__RECORDED DATA__:
○ ○ ○ ○ ○

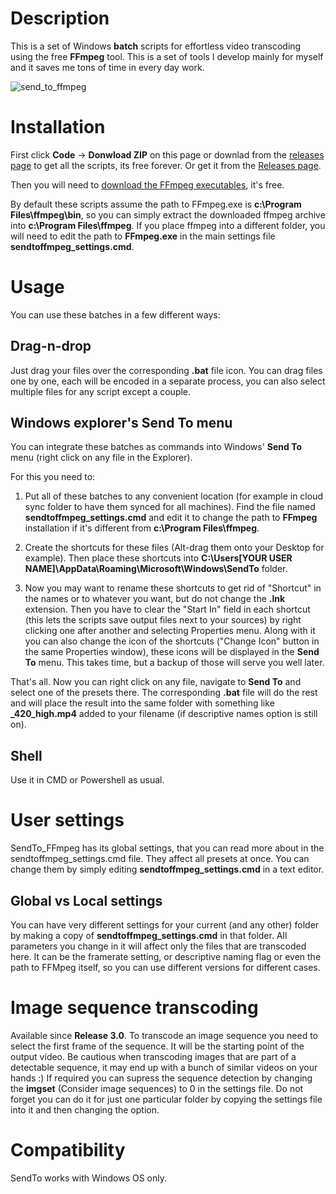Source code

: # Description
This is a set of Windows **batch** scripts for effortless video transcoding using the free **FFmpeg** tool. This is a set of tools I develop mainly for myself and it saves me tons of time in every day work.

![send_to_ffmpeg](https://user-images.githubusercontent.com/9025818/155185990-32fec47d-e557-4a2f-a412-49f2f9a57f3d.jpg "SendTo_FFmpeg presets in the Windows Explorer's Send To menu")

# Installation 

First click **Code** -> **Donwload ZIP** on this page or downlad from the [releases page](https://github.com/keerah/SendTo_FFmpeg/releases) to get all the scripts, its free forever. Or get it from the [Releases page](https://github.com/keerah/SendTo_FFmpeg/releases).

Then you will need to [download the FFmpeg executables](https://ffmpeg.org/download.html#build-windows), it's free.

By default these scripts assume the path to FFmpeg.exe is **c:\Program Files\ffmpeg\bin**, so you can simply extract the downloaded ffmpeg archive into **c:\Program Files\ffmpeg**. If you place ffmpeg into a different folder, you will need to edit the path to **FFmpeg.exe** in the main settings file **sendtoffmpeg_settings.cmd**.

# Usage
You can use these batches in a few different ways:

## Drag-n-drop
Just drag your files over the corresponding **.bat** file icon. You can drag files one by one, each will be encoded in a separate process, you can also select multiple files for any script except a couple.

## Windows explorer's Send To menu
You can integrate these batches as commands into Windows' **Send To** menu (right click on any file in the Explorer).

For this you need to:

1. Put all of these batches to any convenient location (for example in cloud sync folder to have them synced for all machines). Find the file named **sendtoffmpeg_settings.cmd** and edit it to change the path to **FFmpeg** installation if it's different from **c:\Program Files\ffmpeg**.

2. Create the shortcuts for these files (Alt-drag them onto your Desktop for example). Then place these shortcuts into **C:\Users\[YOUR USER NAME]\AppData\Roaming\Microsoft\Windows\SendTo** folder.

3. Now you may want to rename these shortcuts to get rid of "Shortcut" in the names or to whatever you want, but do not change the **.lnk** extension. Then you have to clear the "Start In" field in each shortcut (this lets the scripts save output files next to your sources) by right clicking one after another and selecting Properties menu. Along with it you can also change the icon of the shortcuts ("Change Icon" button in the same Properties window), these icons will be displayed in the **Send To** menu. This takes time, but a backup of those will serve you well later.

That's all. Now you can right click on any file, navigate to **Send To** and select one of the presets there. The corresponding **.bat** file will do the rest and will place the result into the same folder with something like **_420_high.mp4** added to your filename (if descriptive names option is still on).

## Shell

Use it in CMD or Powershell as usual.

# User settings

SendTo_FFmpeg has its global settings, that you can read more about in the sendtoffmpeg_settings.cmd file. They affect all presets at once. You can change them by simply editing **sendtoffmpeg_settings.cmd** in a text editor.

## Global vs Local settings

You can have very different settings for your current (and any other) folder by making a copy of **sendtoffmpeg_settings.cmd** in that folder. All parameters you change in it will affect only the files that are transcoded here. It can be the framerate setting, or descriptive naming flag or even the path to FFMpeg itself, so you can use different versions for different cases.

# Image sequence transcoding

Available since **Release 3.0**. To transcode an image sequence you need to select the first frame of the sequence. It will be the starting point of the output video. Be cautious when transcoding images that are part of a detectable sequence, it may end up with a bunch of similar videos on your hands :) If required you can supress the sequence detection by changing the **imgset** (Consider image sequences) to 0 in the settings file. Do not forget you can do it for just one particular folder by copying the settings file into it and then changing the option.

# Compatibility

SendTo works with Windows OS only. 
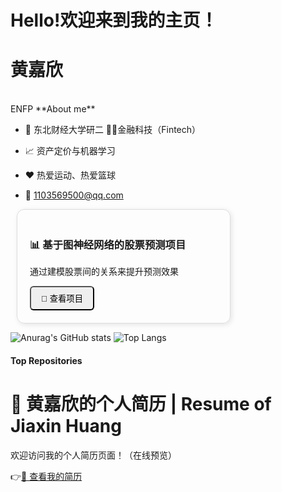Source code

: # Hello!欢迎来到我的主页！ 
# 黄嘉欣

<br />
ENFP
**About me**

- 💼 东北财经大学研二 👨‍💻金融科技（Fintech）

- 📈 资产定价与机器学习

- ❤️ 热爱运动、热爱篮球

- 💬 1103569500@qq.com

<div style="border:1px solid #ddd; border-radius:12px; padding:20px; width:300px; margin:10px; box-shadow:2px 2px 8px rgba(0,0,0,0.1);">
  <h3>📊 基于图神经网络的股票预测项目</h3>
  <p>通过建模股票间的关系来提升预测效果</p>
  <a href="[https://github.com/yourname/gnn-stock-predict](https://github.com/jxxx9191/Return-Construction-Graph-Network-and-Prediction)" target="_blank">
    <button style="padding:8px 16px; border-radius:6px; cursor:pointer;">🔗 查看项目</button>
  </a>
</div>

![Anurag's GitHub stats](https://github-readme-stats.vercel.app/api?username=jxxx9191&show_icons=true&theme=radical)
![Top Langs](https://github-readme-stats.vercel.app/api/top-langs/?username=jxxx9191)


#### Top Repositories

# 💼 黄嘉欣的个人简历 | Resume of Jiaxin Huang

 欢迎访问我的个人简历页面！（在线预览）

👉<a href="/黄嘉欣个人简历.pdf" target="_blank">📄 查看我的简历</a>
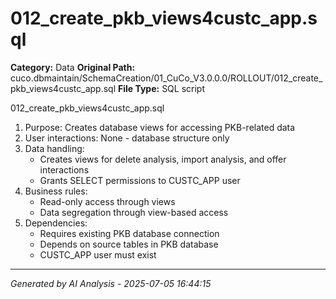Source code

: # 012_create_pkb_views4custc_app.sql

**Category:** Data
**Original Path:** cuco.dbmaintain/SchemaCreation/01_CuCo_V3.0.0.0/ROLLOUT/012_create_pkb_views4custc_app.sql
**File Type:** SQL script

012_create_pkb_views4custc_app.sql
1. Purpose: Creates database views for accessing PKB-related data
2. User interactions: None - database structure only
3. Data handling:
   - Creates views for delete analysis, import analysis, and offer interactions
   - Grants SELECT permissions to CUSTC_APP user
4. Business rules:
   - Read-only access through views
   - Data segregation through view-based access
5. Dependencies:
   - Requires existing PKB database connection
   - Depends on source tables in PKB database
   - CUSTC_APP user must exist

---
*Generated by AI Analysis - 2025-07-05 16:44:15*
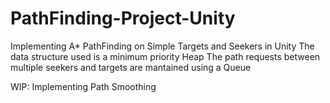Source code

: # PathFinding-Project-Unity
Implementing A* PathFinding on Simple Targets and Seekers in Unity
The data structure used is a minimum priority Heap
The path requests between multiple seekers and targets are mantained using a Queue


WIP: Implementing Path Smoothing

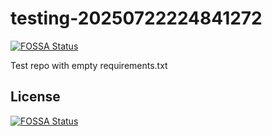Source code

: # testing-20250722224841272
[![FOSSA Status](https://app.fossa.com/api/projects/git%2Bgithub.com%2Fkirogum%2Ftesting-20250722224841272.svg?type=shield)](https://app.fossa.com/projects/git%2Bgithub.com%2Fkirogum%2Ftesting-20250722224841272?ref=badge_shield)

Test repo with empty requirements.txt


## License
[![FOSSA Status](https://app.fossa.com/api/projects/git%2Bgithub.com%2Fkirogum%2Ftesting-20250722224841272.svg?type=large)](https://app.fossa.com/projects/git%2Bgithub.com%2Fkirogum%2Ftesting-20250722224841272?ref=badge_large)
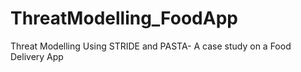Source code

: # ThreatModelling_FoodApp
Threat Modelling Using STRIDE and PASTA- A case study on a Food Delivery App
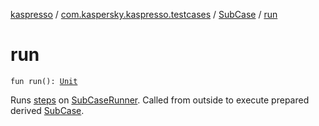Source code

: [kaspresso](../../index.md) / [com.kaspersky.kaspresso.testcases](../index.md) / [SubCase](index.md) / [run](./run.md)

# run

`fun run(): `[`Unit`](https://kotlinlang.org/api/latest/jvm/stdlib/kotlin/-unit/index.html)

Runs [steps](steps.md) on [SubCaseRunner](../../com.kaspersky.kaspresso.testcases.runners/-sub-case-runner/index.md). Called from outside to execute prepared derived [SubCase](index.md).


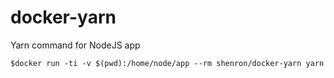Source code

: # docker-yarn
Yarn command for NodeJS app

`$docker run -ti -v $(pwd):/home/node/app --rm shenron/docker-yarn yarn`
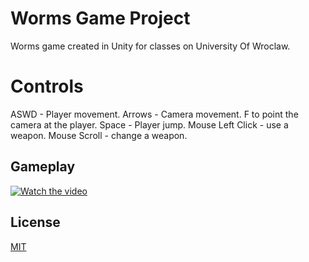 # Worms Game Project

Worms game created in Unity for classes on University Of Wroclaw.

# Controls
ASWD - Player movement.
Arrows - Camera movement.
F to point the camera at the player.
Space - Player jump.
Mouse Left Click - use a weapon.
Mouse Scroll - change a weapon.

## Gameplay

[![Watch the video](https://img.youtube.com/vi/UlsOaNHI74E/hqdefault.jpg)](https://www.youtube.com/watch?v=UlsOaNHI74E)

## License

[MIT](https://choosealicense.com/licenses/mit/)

○ ○ ○ ○ ○

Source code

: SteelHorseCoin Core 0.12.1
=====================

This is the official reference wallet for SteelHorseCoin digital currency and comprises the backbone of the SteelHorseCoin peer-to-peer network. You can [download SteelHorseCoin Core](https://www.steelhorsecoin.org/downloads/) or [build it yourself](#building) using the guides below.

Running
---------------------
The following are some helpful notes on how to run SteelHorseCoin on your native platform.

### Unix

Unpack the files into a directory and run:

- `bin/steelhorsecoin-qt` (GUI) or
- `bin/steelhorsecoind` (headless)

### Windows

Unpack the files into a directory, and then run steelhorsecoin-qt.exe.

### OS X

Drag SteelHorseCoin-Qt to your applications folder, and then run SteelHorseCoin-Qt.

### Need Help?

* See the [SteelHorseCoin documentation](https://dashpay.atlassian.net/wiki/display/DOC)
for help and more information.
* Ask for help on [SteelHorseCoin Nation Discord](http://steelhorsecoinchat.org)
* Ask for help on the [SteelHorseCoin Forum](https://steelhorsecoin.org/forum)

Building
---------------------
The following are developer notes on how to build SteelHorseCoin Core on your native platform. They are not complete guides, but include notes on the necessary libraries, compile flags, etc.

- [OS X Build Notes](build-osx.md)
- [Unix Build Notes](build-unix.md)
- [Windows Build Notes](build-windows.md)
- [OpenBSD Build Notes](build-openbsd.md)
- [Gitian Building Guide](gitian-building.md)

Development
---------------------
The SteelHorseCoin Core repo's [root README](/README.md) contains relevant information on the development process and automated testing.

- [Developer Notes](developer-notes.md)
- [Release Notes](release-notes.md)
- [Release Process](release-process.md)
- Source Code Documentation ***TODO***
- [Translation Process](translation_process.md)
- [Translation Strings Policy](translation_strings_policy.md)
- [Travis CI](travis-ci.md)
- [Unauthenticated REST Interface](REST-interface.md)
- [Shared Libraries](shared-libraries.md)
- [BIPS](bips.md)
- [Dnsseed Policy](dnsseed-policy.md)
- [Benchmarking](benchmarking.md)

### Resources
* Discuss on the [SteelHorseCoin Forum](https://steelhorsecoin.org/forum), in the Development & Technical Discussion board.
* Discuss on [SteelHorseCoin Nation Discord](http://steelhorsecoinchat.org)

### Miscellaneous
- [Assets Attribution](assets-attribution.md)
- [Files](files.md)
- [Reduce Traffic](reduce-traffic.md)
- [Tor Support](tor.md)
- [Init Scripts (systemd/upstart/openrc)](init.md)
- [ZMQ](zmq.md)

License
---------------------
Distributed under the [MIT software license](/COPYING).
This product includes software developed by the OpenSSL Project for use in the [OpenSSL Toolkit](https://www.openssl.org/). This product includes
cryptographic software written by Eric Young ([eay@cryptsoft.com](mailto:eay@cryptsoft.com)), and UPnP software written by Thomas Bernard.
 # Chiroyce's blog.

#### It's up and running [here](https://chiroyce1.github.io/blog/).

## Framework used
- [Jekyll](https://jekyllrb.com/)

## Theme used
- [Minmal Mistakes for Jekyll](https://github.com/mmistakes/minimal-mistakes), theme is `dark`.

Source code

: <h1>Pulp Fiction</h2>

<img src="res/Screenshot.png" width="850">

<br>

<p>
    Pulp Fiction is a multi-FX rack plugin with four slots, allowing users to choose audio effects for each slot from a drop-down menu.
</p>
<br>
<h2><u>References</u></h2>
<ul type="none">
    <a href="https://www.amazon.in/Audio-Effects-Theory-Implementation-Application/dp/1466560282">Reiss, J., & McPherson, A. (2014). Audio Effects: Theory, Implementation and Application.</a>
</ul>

○ ○ ○ ○ ○

Look through the entries and find each line that has the string "forum". Copy those lines.

__COMPLETED TASK__:
* Ask for help on the [SteelHorseCoin Forum](https://steelhorsecoin.org/forum)
* Discuss on the [SteelHorseCoin Forum](https://steelhorsecoin.org/forum), in the Development & Technical Discussion board.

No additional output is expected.